- _Supplied material_
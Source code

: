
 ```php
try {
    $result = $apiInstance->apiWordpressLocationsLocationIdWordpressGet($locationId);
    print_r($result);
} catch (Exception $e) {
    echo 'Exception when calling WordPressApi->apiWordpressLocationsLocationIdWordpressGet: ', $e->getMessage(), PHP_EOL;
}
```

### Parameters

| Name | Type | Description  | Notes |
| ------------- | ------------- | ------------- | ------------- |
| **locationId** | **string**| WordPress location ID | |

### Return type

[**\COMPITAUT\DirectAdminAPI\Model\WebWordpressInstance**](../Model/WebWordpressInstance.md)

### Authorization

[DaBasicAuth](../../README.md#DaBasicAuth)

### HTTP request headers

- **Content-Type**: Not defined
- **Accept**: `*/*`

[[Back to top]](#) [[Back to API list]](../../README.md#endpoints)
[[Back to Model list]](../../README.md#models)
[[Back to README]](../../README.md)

- _Task goal_
Return every entry exactly as given.

- _Written answer_
Source code

:
 ```php
try {
    $result = $apiInstance->apiWordpressLocationsLocationIdWordpressGet($locationId);
    print_r($result);
} catch (Exception $e) {
    echo 'Exception when calling WordPressApi->apiWordpressLocationsLocationIdWordpressGet: ', $e->getMessage(), PHP_EOL;
}
```

### Parameters

| Name | Type | Description  | Notes |
| ------------- | ------------- | ------------- | ------------- |
| **locationId** | **string**| WordPress location ID | |

### Return type

[**\COMPITAUT\DirectAdminAPI\Model\WebWordpressInstance**](../Model/WebWordpressInstance.md)

### Authorization

[DaBasicAuth](../../README.md#DaBasicAuth)

### HTTP request headers

- **Content-Type**: Not defined
- **Accept**: `*/*`

[[Back to top]](#) [[Back to API list]](../../README.md#endpoints)
[[Back to Model list]](../../README.md#models)
[[Back to README]](../../README.md)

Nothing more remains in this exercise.